There may be improved stock market confidence in some of the companies that produce the world’s best-known brands, but a fundamental flaw exists in the management process that is supposed to renew brand health.
When I was a young product manager back in the ’70s, the only people I could talk to about brands were my colleagues in the marketing department and the advertising agency. Now my accountant, my lawyer, my portfolio manager and even my neighbour talk to me about brands. It’s a subject that I’ve never tired of, but I must admit to some frustration in seeing how brands have been managed over the years. Ostensibly, consumer brands are resurrecting their past luster, but in my view their health remains tenuous.

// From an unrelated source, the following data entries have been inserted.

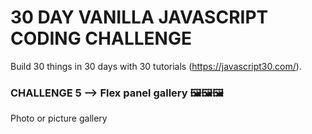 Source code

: # 30 DAY VANILLA JAVASCRIPT CODING CHALLENGE
Build 30 things in 30 days with 30 tutorials
(https://javascript30.com/).

### CHALLENGE 5 --> Flex panel gallery 🖼️🖼️🖼️
Photo or picture gallery
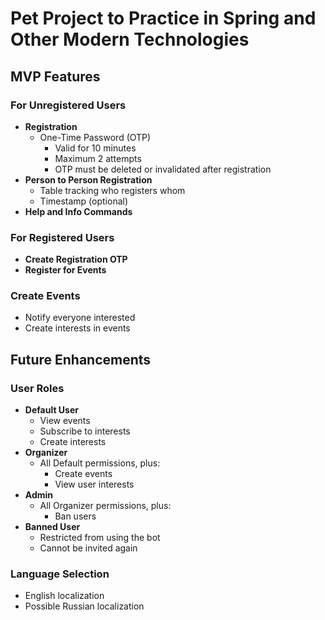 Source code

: # Pet Project to Practice in Spring and Other Modern Technologies

## MVP Features

### For Unregistered Users
- **Registration**
    - One-Time Password (OTP)
        - Valid for 10 minutes
        - Maximum 2 attempts
        - OTP must be deleted or invalidated after registration
- **Person to Person Registration**
    - Table tracking who registers whom
    - Timestamp (optional)
- **Help and Info Commands**

### For Registered Users
- **Create Registration OTP**
- **Register for Events**

### Create Events
- Notify everyone interested
- Create interests in events

## Future Enhancements

### User Roles
- **Default User**
    - View events
    - Subscribe to interests
    - Create interests
- **Organizer**
    - All Default permissions, plus:
        - Create events
        - View user interests
- **Admin**
    - All Organizer permissions, plus:
        - Ban users
- **Banned User**
    - Restricted from using the bot
    - Cannot be invited again

### Language Selection
- English localization
- Possible Russian localization
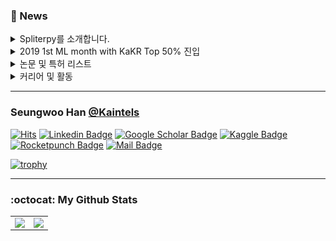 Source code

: ### 📢 News

</div>
<details>
  <summary>Spliterpy를 소개합니다.</summary>

  ## Spliterpy를 소개합니다.

  <div align=center>
  
  ![img](./img/spliterpy_logo.png)
  
  [![DOI](https://zenodo.org/badge/doi/10.5281/zenodo.4475970.svg)](http://dx.doi.org/10.5281/zenodo.4475970)
  
  CSV 파일을 특정 지점마다 각각 잘라 저장하는 프로그램을 Pandas와 PySide2를 이용하여 제작 후 [itch.io](https://kaintels.itch.io/spliterpy)에 무료배포하였습니다.
  [[Source code Link]](https://github.com/Kaintels/spliterpy)
  
</div>
</details>



</div>
<details>
  <summary>2019 1st ML month with KaKR Top 50% 진입</summary>

  ## 🏆 2019 1st ML month with KaKR Top 50% 진입

  <div align=center>
  
  캐글 코리아가 주관하고, 구글 코리아에서 후원한 제1회 캐글 코리아 대회에서 상위 50% 이내에 포함되어 소정의 상품을 받았습니다.
  [[Leaderboard 확인 (**153rd** of 349)]](https://www.kaggle.com/c/2019-1st-ml-month-with-kakr/leaderboard)
  
</div>
</details>


</div>
<details>
  <summary>논문 및 특허 리스트</summary>

  ## ✒ 논문
  
  - [G. Kim, Y. S. Hariyani, S. Han, H. Lee, R. Sohn, and C. Park, “Optimization of Deep Neural Networks for Heartrate Estimation from Face Video Stream to Implement Smart Health-City,” The Journal of Korean Institute of Communications and Information Sciences, vol. 45, no. 12, pp. 2220–2228, 2020.](https://doi.org/10.7840/kics.2020.45.12.2220)
  - [C. Lee, W. Lee, S. Han, and C. Park, “ECG-Based Arrhythmia Detection SNN Algorithm Using STDP and Spike Inference for Smart Health City,” The Journal of Korean Institute of Communications and Information Sciences, vol. 45, no. 12, pp. 2193–2201, 2020.](https://doi.org/10.7840/kics.2020.45.12.2193)
  - [S. Han, W. Lee, H. Eom, J. Kim, C. Park, "Detection of Arrhythmia using 1D Convolution Neural Network with LSTM Model", IEIE Transactions on Smart Processing & Computing 9 (4), 261-265, 2020](https://doi.org/10.5573/IEIESPC.2020.9.4.261)
  - [H. Eom, D. Lee, S. Han, Y.S. Hariyani, Y. Lim, I. Sohn, K. Park, C. Park, "End-To-End Deep Learning Architecture for Continuous Blood Pressure Estimation Using Attention Mechanism", Sensors 20 (8), 2338, 2020](https://doi.org/10.3390/s20082338)

  ## ☕ 학술대회
  - 홍길，김제완，유제욱，한승우，이상준，조병옥，전주성, "꿀벌 군집 최적화와 강화학습을 활용한 방화벽 로그 분석을 위한 특징 선택 연구", 한국통신학회 학술대회, 2021
  - [S. Han, H. Eom, J. Kim, C. Park, "Optimal DNN architecture search using Bayesian Optimization Hyperband for arrhythmia detection", The 2020 IEEE Wireless Power Transfer Conference, 2020](https://doi.org/10.1109/WPTC48563.2020.9295590)
  - [유현수， 한승우， 박철수, "단일채널 수면뇌파 분석을 위한 컨볼루션 신경망 모델 최적화", 대한전자공학회 학술대회, 1205-1208, 2020](https://www.dbpia.co.kr/Journal/articleDetail?nodeId=NODE10448123)
  - H. Eom, D. Lee, S. Han, K. Park, C. Park, "Blood Pressure Estimation Using Deep Learning based on Attention Mechanism", Engineering in Circadian Rhythm and Ubiquitous Healthcare (Uhealthcare), 2020
  - S. Baek, S. Han, J. Lee, W. Lee, C. Park, "Arrhythmia Classification Using 1D-2D Conversion", Engineering in Circadian Rhythm and Ubiquitous Healthcare (Uhealthcare), 2020
  - 한승우，엄희상，박철수, "End-to-End 딥러닝 기반 부정맥 분류 연구", 대한의용생체공학회 학술대회, 2020
  - 엄희상，한승우，이동석，박광석，박철수, "Attention 메커니즘을 활용한 CNN-BiGRU 기반 수축기 혈압 추정", 대한의용생체공학회 학술대회, 2020
  - H. Eom, S. Han, D. Lee, K. Park, C. Park, "Blood Pressure Estimation Based on Convolutional Neural Network using ECG, PPG and BCG", International Engineering in Medicine and Biology Conference, 2020
  - H. Eom, S. Han, K. Park, C. Park, "Data-Driven End-to-End Deep Learning Architecture for Long-Term Blood Pressure Estimation", International Engineering in Medicine and Biology Conference, 2020
  - 한승우，엄희상，조태흠，박광석，박철수, "심전도와 맥파를 이용한 강화학습 기반 혈압 추정 알고리즘", 대한의용생체공학회 학술대회, 2020
  - 엄희상，한승우，박광석，이동석，박철수, "심전도, 맥파 및 심탄도를 이용한 딥러닝 기반 혈압 추정", 대한의용생체공학회 학술대회, 2020
  - [한승우，엄희상，박광석，이동석，박철수, "심전도와 맥파를 이용한 딥러닝 기반 실시간 혈압 추정 연구", 한국통신학회 학술대회논문집, 984-985, 2020](http://www.dbpia.co.kr/Journal/articleDetail?nodeId=NODE08003641)

  
  ## 📑 특허
  - 박철수，엄희상，한승우，율리순하리야니, "사용자의 혈압을 추정하기 위한 장치 및 방법", KR Patent App. 10-2019-0179386, 2020
  - [박철수，유호영，조만희，한승우, "랜덤 소수 생성 방법 및 그를 위한 장치", KR Patent App. 10-2019-0071039, 2020](https://doi.org/10.8080/1020190087871)
  - [박철수，이희준，여민수，한승우, "사용자의 집중도를 판단하는 방법 및 이를 위한 웨어러블 디바이스", KR Patent App. 10-2018-0060627, 2019](https://doi.org/10.8080/1020180060627) 

</div>
</details>

</div>
<details>
  <summary>커리어 및 활동</summary>

  ## 🔭 커리어

  - 삼육대학교 카메카트로닉스학과 공학사 (2019. 02.)
  - 광운대학교 지능정보시스템 임베디드SW공학과 [석사과정](http://bcml.kw.ac.kr/) (2019. 03. ~)
  - [주식회사 두두아이티](http://www.duduit.co.kr/) 소프트웨어 엔지니어 입사 (2020. 12. ~)
  
  ## 👯 활동
  
  - 삼육대학교 창업기업 [Madein](https://made-in.co.kr/) 머신러닝 멘토
  - 자작자동차 동아리 [Team Mad for Speed](https://www.facebook.com/teammfs) 자율주행자동차 멘토
  - [machine-learning](https://github.com/teddylee777/machine-learning) 깃허브 리포지토리 기여자 
  - [awesome-activity](https://github.com/FKgk/awesome-activity) 깃허브 리포지토리 기여자

</div>
</details>

---------------

### Seungwoo Han [@Kaintels](https://kaintels.github.io/)

[![Hits](https://hits.seeyoufarm.com/api/count/incr/badge.svg?url=https%3A%2F%2Fgithub.com%2FKaintels)](https://hits.seeyoufarm.com)
[![Linkedin Badge](https://img.shields.io/badge/-LinkedIn-blue?style=flat-square&logo=Linkedin&logoColor=white&link=https://www.linkedin.com/in/swhan/)](https://www.linkedin.com/in/swhan/)
[![Google Scholar Badge](https://img.shields.io/badge/-Scholar-4285f4?style=flat-square&logo=google-scholar&logoColor=white&link=https://scholar.google.com/citations?user=NWbfyKYAAAAJ&hl)](https://scholar.google.com/citations?user=NWbfyKYAAAAJ&hl) 
[![Kaggle Badge](https://img.shields.io/badge/-Kaggle-20BEFF?style=flat-square&logo=Kaggle&logoColor=white&link=https://www.kaggle.com/kaintels/)](https://www.kaggle.com/kaintels)
[![Rocketpunch Badge](https://img.shields.io/badge/-Rocketpunch-5149ad?logoWidth=15&logoColor=white&link=https://www.rocketpunch.com/@swoohan)](https://www.rocketpunch.com/@swoohan) 
[![Mail Badge](https://img.shields.io/badge/-Mail-d14836?style=flat-square&logo=Gmail&logoColor=white&link=mailto:swoohan@outlook.kr)](mailto:swoohan@outlook.kr)

[![trophy](https://github-profile-trophy.vercel.app/?username=Kaintels&margin-w=50&no-frame=true)](https://github.com/ryo-ma/github-profile-trophy)

---------------
### :octocat: My Github Stats

<!--
[![Covenant github stats](https://github-readme-stats.vercel.app/api?username=Kaintels&theme=vue&show_icons=true&hide=stars)](https://github.com/anuraghazra/github-readme-stats)
[![Top Langs](https://github-readme-stats.vercel.app/api/top-langs/?username=Kaintels&layout=compact)](https://github.com/anuraghazra/github-readme-stats)
-->

<table id="stats"><tr><td valign="top" width="50%">
<img src="https://github-readme-stats.vercel.app/api?username=Kaintels&show_icons=true&count_private=true&hide_border=true" align="left" style="width: 100%" />
</td>
<td valign="top" width="50%">
<img src="https://github-readme-stats.vercel.app/api/top-langs/?username=Kaintels&hide_border=true&layout=compact&hide=jupyter%20notebook,HTML&langs_count=8" align="left" style="width: 100%" />
</td></tr>
</table>  
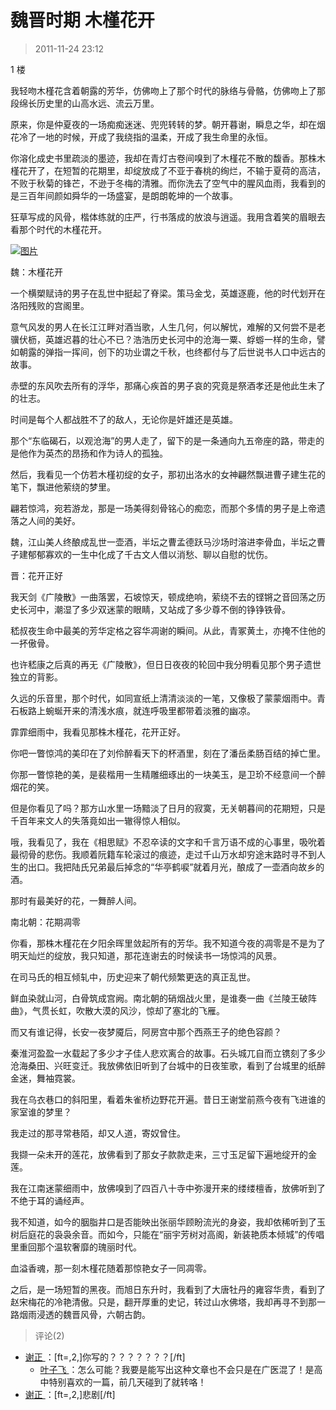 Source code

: # 魏晋时期 木槿花开

> 2011-11-24 23:12

1 楼

我轻吻木槿花含着朝露的芳华，仿佛吻上了那个时代的脉络与骨骼，仿佛吻上了那段绵长历史里的山高水远、流云万里。

原来，你是仲夏夜的一场痴痴迷迷、兜兜转转的梦。朝开暮谢，瞬息之华，却在烟花冷了一地的时候，开成了我绕指的温柔，开成了我生命里的永恒。

你溶化成史书里疏淡的墨迹，我却在青灯古卷间嗅到了木槿花不散的馥香。那株木槿花开了，在短暂的花期里，却绽放成了不亚于春桃的绚烂，不输于夏荷的高洁，不败于秋菊的锋芒，不逊于冬梅的清雅。而你洗去了空气中的腥风血雨，我看到的是三百年间颜如舜华的一场盛宴，是朗朗乾坤的一个故事。

狂草写成的风骨，楷体练就的庄严，行书落成的放浪与逍遥。我用含着笑的眉眼去看那个时代的木槿花开。

[![图片](https://pan.4a1801.life:11443/d/public/Qzone_wyf/Blogs/images/AF9C9564.gif)](https://pan.4a1801.life:11443/d/public/Qzone_wyf/Blogs/images/AF9C9564.gif)

魏：木槿花开

一个横槊赋诗的男子在乱世中挺起了脊梁。策马金戈，英雄逐鹿，他的时代划开在洛阳残败的宫阁里。

意气风发的男人在长江江畔对酒当歌，人生几何，何以解忧，难解的又何尝不是老骥伏枥，英雄迟暮的壮心不已？浩浩历史长河中的沧海一粟、蜉蝣一样的生命，譬如朝露的弹指一挥间，创下的功业谓之千秋，也终都付与了后世说书人口中远古的故事。

赤壁的东风吹去所有的浮华，那痛心疾首的男子哀的究竟是祭酒孝还是他此生未了的壮志。

时间是每个人都战胜不了的敌人，无论你是奸雄还是英雄。

那个“东临碣石，以观沧海”的男人走了，留下的是一条通向九五帝座的路，带走的是他作为英杰的昂扬和作为诗人的孤独。

然后，我看见一个仿若木槿初绽的女子，那初出洛水的女神翩然飘进曹子建生花的笔下，飘进他萦绕的梦里。

翩若惊鸿，宛若游龙，那是一场美得刻骨铭心的痴恋，而那个多情的男子是上帝遗落之人间的美好。

魏，江山美人终酿成乱世一壶酒，半坛之曹孟德跃马沙场时溶进李骨血，半坛之曹子建郁郁寡欢的一生中化成了千古文人借以消愁、聊以自慰的忧伤。

晋：花开正好

我天剑《广陵散》一曲落罢，石坡惊天，顿成绝响，萦绕不去的铿锵之音回荡之历史长河中，潮湿了多少双迷蒙的眼睛，又站成了多少尊不倒的铮铮铁骨。

嵇叔夜生命中最美的芳华定格之容华凋谢的瞬间。从此，青冢黄土，亦掩不住他的一抔傲骨。

也许嵇康之后真的再无《广陵散》，但日日夜夜的轮回中我分明看见那个男子遗世独立的背影。

久远的乐音里，那个时代，如同宣纸上清清淡淡的一笔，又像极了蒙蒙烟雨中。青石板路上蜿蜒开来的清浅水痕，就连呼吸里都带着淡雅的幽凉。

霏霏细雨中，我看见那株木槿花，花开正好。

你吧一瞥惊鸿的美印在了刘伶醉看天下的杯酒里，刻在了潘岳柔肠百结的掉亡里。

你那一瞥惊艳的美，是裴楷用一生精雕细琢出的一块美玉，是卫玠不经意间一个醉烟花的笑。

但是你看见了吗？那方山水里一场黯淡了日月的寂寞，无关朝暮间的花期短，只是千百年来文人的失落竟如出一辙得惊人相似。

哦，我看见了，我在《相思赋》不忍卒读的文字和千言万语不成的心事里，吸吮着最彻骨的悲伤。我顺着阮籍车轮滚过的痕迹，走过千山万水却穷途末路时寻不到人生的出口。我把陆氏兄弟最后掉念的“华亭鹤唳”就着月光，酿成了一壶酒向故乡的酒。

那时有最美好的花，一舞醉人间。

南北朝：花期凋零

你看，那株木槿花在夕阳余晖里敛起所有的芳华。我不知道今夜的凋零是不是为了明天灿烂的绽放，我只知道，那花连谢去的时候读书一场惊鸿的风景。

在司马氏的相互倾轧中，历史迎来了朝代频繁更迭的真正乱世。

鲜血染就山河，白骨筑成宫阙。南北朝的硝烟战火里，是谁奏一曲《兰陵王破阵曲》，气贯长虹，吹散大漠的风沙，惊却了塞北的飞雁。

而又有谁记得，长安一夜梦魇后，阿房宫中那个西燕王子的绝色容颜？

秦淮河盈盈一水载起了多少才子佳人悲欢离合的故事。石头城兀自而立镌刻了多少沧海桑田、兴旺变迁。我放佛依旧听到了台城中的日夜笙歌，看到了台城里的纸醉金迷，舞袖霓裳。

我在乌衣巷口的斜阳里，看着朱雀桥边野花开遍。昔日王谢堂前燕今夜有飞进谁的家室谁的梦里？

我走过的那寻常巷陌，却又人道，寄奴曾住。

我撷一朵未开的莲花，放佛看到了那女子款款走来，三寸玉足留下遍地绽开的金莲。

我在江南迷蒙细雨中，放佛嗅到了四百八十寺中弥漫开来的缕缕檀香，放佛听到了不绝于耳的诵经声。

我不知道，如今的胭脂井口是否能映出张丽华顾盼流光的身姿，我却依稀听到了玉树后庭花的袅袅余音。而如今，只能在“丽宇芳树对高阁，新装艳质本倾城”的传唱里重回那个温软奢靡的瑰丽时代。

血溢香魂，那一刻木槿花随着那惊艳女子一同凋零。

之后，是一场短暂的黑夜。而旭日东升时，我看到了大唐牡丹的雍容华贵，看到了赵宋梅花的冷艳清傲。只是，翻开厚重的史记，转过山水佛塔，我却再寻不到那一路烟雨浸透的魏晋风骨，六朝古韵。

> 评论(2)

- [谢正 ](https://user.qzone.qq.com/444231238)：[ft=,2,]你写的？？？？？？？[/ft]
  - [叶子飞 ](https://user.qzone.qq.com/2542864301)：怎么可能？我要是能写出这种文章也不会只是在广医混了！是高中特别喜欢的一篇，前几天碰到了就转咯！
- [谢正 ](https://user.qzone.qq.com/444231238)：[ft=,2,]悲剧[/ft]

The blemish is the abdication of strategic attention by the organization’s most senior marketing executives to the enhancement of brand equity. These executives and their CEOs have been so preoccupied with the management mania of the day (years back it was TQM, then right-sizing and now Internet solutions) that their eye has been off the heartbeat of the consumer goods business. And it is unlikely that they will now suddenly redirect attention to the brand-building cause. They talk a good line about “brand value” and the importance of brands to a company, but it is often lip service. The role has been relegated to middle managers who are brand custodians, not leaders in innovation. Through no fault of their own, they either lack the experience, the clout or the motivation to drive innovation into the brands they manage.
Indeed, a case can be made where specific restructuring is necessary to bring companies to the new economic reality. But why does brand building have to take a back seat during this era of corporate change? With few exceptions, there is little evidence of value-adding to North America’s most famous brands. I see evidence in niche and specialty markets; I suspect senior people in smaller companies spearhead inventions.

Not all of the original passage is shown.